**INSTRUCTIONS FOR THE TASK:** Your answer should be only the lines below from the one with "An open-source no-code" to the one with "stars:276 | forks:216 | 11 stars today", repeated exactly, ends included.
DATA FOR PROCESSING: Begin
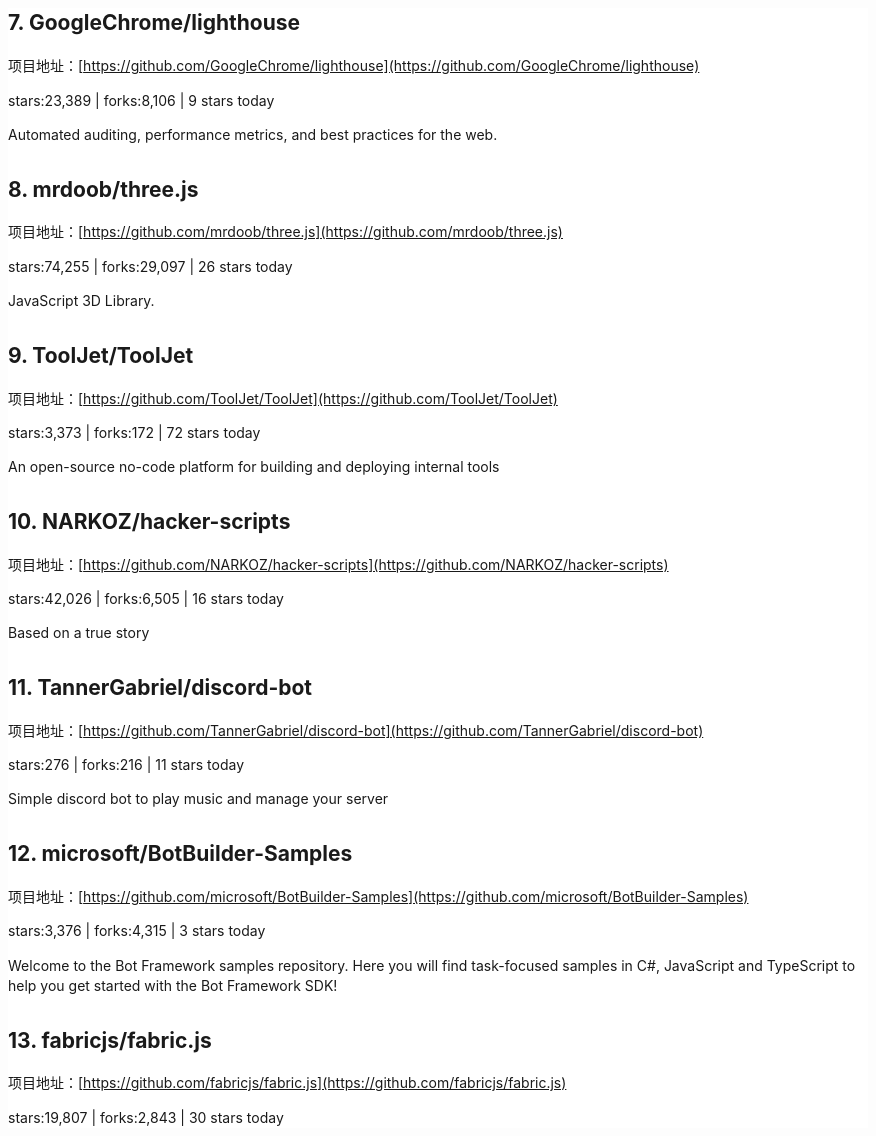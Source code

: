 ## 7. GoogleChrome/lighthouse 

项目地址：[https://github.com/GoogleChrome/lighthouse](https://github.com/GoogleChrome/lighthouse)

stars:23,389 | forks:8,106 | 9 stars today 

Automated auditing, performance metrics, and best practices for the web.

## 8. mrdoob/three.js 

项目地址：[https://github.com/mrdoob/three.js](https://github.com/mrdoob/three.js)

stars:74,255 | forks:29,097 | 26 stars today 

JavaScript 3D Library.

## 9. ToolJet/ToolJet 

项目地址：[https://github.com/ToolJet/ToolJet](https://github.com/ToolJet/ToolJet)

stars:3,373 | forks:172 | 72 stars today 

An open-source no-code platform for building and deploying internal tools 

## 10. NARKOZ/hacker-scripts 

项目地址：[https://github.com/NARKOZ/hacker-scripts](https://github.com/NARKOZ/hacker-scripts)

stars:42,026 | forks:6,505 | 16 stars today 

Based on a true story

## 11. TannerGabriel/discord-bot 

项目地址：[https://github.com/TannerGabriel/discord-bot](https://github.com/TannerGabriel/discord-bot)

stars:276 | forks:216 | 11 stars today 

Simple discord bot to play music and manage your server

## 12. microsoft/BotBuilder-Samples 

项目地址：[https://github.com/microsoft/BotBuilder-Samples](https://github.com/microsoft/BotBuilder-Samples)

stars:3,376 | forks:4,315 | 3 stars today 

Welcome to the Bot Framework samples repository. Here you will find task-focused samples in C#, JavaScript and TypeScript to help you get started with the Bot Framework SDK!

## 13. fabricjs/fabric.js 

项目地址：[https://github.com/fabricjs/fabric.js](https://github.com/fabricjs/fabric.js)

stars:19,807 | forks:2,843 | 30 stars today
DATA FOR PROCESSING: End
**FINISHED EXERCISE:**
An open-source no-code platform for building and deploying internal tools 

## 10. NARKOZ/hacker-scripts 

项目地址：[https://github.com/NARKOZ/hacker-scripts](https://github.com/NARKOZ/hacker-scripts)

stars:42,026 | forks:6,505 | 16 stars today 

Based on a true story

## 11. TannerGabriel/discord-bot 

项目地址：[https://github.com/TannerGabriel/discord-bot](https://github.com/TannerGabriel/discord-bot)

stars:276 | forks:216 | 11 stars today 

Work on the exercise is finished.